On 01/16/2013 12:22 PM, Paulo César Pereira de Andrade wrote:
2013/1/16 Michael Droettboom <md...@stsci.edu>:

-USE_FONTCONFIG = False
+USE_FONTCONFIG = True
[...]
I think this is safe to be made a patch for Linux distros. I believe this could
be the default for *Linux and *BSD in matplotlib.

This will silence things, and I agree it probably should be the default
on Linux, but I'm not sure if it's correct.  If F18 really does have
   So far I managed to "apparently" solve my issues with my work in
progress sagemath package for fedora.

STIX 1.1, then it's not going to work since the layout of the fonts has
changed so much.  That's going to require a great deal of effort.  Can
   Yes, it has STIX 1.1.

you successfully run the test suite with this change?  That should catch
   Sorry that I am not much experienced with matplotlib, but I am willing to
help in whatever I can, given that now I can modify/update the matplotlib
package in Fedora. After running it for the first time, and not looking
much at the sources, it appears to have way too many test failures...

$ nosetests-2.7 -v matplotlib.tests 2>&1 | tee ~/matplotlib-2.7.txt
http://pcpa.fedorapeople.org/matplotlib-2.7.txt

$ nosetests-3.3 -v matplotlib.tests 2>&1 | tee ~/matplotlib-3.3.txt
http://pcpa.fedorapeople.org/matplotlib-3.3.txt

any glyph mismatch problems.  Is there a way to have the package depend
on 1.0 version of the fonts until matplotlib has a chance to update its
tables?
   I am afraid this may not be an option (using stix fonts 1.0).


There was a very silly bug lurking in USE_FONTCONFIG=True mode, and I've made a PR with a fix here:

https://github.com/matplotlib/matplotlib/pull/1666

However, I thought I'd investigate the issue with the STIX fonts -- I actually just upgraded to F18 yesterday, so I thought I'd try what you suggest and get matplotlib to use them.

Thanks for taking on packaging for matplotlib, and thanks for understanding the importance of running the test suite.

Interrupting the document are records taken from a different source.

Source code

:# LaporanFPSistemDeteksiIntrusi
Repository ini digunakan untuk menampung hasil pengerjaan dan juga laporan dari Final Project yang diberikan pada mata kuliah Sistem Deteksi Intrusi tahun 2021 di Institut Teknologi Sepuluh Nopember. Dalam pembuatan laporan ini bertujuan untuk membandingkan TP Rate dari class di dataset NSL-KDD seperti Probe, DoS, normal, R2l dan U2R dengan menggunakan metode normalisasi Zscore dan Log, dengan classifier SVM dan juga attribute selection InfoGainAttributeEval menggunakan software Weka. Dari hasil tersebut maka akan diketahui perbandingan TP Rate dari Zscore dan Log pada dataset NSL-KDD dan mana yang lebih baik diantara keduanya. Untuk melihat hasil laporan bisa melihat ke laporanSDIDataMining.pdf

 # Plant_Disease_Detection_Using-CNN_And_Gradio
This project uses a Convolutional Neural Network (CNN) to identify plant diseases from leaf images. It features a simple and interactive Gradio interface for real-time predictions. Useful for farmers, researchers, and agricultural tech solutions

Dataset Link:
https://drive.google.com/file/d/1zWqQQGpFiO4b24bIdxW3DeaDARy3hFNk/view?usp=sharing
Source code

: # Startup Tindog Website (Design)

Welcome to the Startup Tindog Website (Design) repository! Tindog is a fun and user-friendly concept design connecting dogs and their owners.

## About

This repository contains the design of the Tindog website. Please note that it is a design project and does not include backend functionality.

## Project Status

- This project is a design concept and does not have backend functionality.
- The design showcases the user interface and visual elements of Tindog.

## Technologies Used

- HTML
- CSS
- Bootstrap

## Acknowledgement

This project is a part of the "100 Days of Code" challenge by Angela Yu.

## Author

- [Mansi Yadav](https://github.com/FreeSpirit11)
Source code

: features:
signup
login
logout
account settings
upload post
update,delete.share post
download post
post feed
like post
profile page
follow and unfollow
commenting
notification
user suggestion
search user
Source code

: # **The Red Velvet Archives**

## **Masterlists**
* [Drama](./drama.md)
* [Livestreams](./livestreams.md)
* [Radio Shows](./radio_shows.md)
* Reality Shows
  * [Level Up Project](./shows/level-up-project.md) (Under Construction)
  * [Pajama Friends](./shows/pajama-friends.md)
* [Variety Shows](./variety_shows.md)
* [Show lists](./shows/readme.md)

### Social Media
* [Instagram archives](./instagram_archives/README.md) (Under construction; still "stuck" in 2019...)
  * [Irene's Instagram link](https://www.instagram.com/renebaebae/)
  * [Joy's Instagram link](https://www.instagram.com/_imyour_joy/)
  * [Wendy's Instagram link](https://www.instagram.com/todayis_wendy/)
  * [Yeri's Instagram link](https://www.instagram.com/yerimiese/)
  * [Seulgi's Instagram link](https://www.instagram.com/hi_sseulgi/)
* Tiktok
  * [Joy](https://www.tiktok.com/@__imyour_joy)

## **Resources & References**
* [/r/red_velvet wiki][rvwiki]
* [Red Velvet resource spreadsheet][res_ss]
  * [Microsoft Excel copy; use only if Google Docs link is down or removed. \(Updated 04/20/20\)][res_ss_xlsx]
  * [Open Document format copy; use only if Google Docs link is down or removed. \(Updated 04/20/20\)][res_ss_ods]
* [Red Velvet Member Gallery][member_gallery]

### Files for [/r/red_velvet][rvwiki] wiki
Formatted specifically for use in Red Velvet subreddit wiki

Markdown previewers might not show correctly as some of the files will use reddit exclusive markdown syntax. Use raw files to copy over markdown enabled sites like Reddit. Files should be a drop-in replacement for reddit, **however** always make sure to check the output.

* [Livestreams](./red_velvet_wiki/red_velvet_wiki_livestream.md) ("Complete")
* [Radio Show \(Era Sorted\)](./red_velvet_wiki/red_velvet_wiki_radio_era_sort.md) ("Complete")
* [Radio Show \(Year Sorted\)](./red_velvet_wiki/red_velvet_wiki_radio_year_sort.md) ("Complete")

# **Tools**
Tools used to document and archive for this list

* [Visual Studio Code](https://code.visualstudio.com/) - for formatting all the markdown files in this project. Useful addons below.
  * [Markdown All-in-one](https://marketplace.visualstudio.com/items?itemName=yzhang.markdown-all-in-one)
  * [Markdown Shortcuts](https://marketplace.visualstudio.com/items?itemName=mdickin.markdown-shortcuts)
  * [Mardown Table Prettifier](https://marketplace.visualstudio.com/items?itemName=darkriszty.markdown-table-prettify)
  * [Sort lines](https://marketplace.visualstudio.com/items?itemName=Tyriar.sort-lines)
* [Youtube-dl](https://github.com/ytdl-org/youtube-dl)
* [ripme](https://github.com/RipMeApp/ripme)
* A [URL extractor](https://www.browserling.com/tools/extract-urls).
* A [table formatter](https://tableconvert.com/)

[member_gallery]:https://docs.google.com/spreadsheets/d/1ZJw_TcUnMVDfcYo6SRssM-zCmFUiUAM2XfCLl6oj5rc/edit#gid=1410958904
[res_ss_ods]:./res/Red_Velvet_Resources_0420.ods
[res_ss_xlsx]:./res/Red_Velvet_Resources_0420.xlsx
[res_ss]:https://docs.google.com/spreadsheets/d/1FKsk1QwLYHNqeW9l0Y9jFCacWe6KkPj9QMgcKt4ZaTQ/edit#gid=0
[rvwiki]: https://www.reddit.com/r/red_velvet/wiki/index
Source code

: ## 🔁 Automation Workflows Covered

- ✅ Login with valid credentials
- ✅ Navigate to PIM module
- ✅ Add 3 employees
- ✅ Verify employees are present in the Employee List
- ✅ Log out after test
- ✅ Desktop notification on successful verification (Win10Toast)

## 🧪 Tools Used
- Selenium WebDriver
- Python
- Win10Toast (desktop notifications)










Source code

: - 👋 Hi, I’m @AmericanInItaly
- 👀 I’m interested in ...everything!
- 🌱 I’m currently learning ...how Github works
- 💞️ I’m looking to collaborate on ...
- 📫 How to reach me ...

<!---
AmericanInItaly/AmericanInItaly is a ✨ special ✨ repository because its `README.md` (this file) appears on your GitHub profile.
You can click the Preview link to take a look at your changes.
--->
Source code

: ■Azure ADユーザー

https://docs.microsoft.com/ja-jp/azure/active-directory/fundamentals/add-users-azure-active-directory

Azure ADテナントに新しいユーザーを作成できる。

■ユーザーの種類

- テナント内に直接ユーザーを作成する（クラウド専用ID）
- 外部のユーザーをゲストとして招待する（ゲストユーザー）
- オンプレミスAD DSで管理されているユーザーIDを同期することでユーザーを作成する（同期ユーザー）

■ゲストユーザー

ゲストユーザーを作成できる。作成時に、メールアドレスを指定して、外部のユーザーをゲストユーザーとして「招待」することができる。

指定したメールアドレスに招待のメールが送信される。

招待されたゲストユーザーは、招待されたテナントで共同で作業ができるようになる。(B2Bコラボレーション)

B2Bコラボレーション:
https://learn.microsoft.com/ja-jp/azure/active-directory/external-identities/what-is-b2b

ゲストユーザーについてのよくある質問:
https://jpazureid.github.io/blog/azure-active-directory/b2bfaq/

It seems that the stix fonts packages in Fedora only come in .otf format -- I believe this is how they are shipped upstream as well. Unfortunately, matplotlib has no support for reading .otf files, so these are simply unusable to matplotlib.

There are some options:

1) Include the STIX ttf fonts included with matplotlib in the matplotlib package and install them in `matplotlib/mpl-data/fonts/ttf` (as a vanilla install would do) so as not to conflict with the stix-fonts package. Maybe these go in a python-matplotlib-stix-fonts package.

2) Include a version of the STIX fonts converted to ttf. This will still have the problem that the glyph tables in matplotlib need to be updated to use them.

3) Update matplotlib's freetype wrapper to support .otf fonts. Doable, but considerable work.

4) Leave it as is but warn that STIX font support is broken with the Fedora matplotlib package.